Task prompt
Read through the listing below and copy each line in which the word "node" occurs.

Material to process

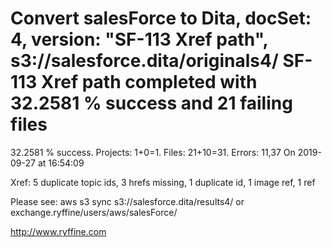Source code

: # Convert salesForce to Dita, docSet: 4, version: "SF-113 Xref path", s3://salesforce.dita/originals4/ SF-113 Xref path completed with 32.2581 % success and 21 failing files

32.2581 % success. Projects: 1+0=1.  Files: 21+10=31. Errors: 11,37  On 2019-09-27 at 16:54:09

Xref: 5 duplicate topic ids, 3 hrefs missing, 1 duplicate id, 1 image ref, 1 ref

Please see: aws s3 sync s3://salesforce.dita/results4/ or exchange.ryffine/users/aws/salesForce/

http://www.ryffine.com
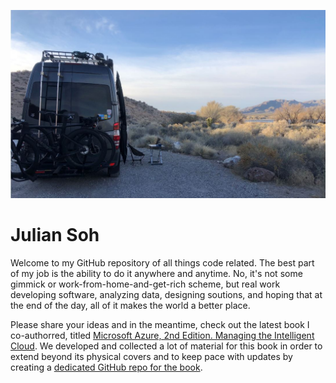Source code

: ![image](docs/pics/Ollie.JPG)
# Julian Soh
Welcome to my GitHub repository of all things code related. The best part of my job is the ability to do it anywhere and anytime. No, it's not some gimmick or work-from-home-and-get-rich scheme, but real work developing software, analyzing data, designing soutions, and hoping that at the end of the day, all of it makes the world a better place. 

Please share your ideas and in the meantime, check out the latest book I co-authorred, titled [Microsoft Azure, 2nd Edition. Managing the Intelligent Cloud](https://www.apress.com/us/book/9781484259573). We developed and collected a lot of material for this book in order to extend beyond its physical covers and to keep pace with updates by creating a [dedicated GitHub repo for the book](https://harris-soh-copeland-puca.github.io).
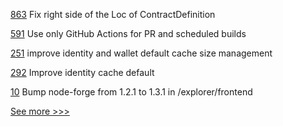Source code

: 
[863](https://github.com/hyperledger-labs/solang/pull/863) Fix right side of the Loc of ContractDefinition

[591](https://github.com/hyperledger/fabric-sdk-node/pull/591) Use only GitHub Actions for PR and scheduled builds

[251](https://github.com/hyperledger-labs/fabric-token-sdk/pull/251) improve identity and wallet default cache size management

[292](https://github.com/hyperledger-labs/fabric-smart-client/pull/292) Improve identity cache default

[10](https://github.com/hyperledger-labs/karma-charity-platform/pull/10) Bump node-forge from 1.2.1 to 1.3.1 in /explorer/frontend


[See more >>>](https://start-here.hyperledger.org/pull-requests)

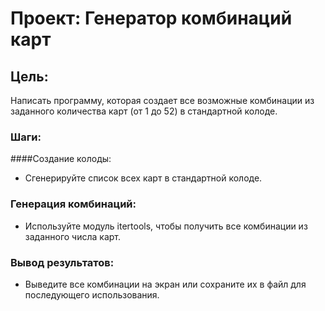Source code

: # Проект: Генератор комбинаций карт
## Цель:
Написать программу, которая создает все возможные комбинации из заданного количества карт (от 1 до 52) в стандартной колоде.



### Шаги:
####Создание колоды:

- Сгенерируйте список всех карт в стандартной колоде.
### Генерация комбинаций:

- Используйте модуль itertools, чтобы получить все комбинации из заданного числа карт.
### Вывод результатов:

- Выведите все комбинации на экран или сохраните их в файл для последующего использования.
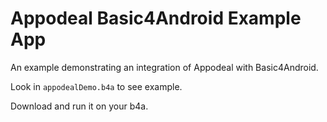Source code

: Appodeal Basic4Android Example App
===================

An example demonstrating an integration of Appodeal with Basic4Android.

Look in `appodealDemo.b4a` to see example.

Download and run it on your b4a.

Finished exercise
[591](https://github.com/hyperledger/fabric-sdk-node/pull/591) Use only GitHub Actions for PR and scheduled builds
[10](https://github.com/hyperledger-labs/karma-charity-platform/pull/10) Bump node-forge from 1.2.1 to 1.3.1 in /explorer/frontend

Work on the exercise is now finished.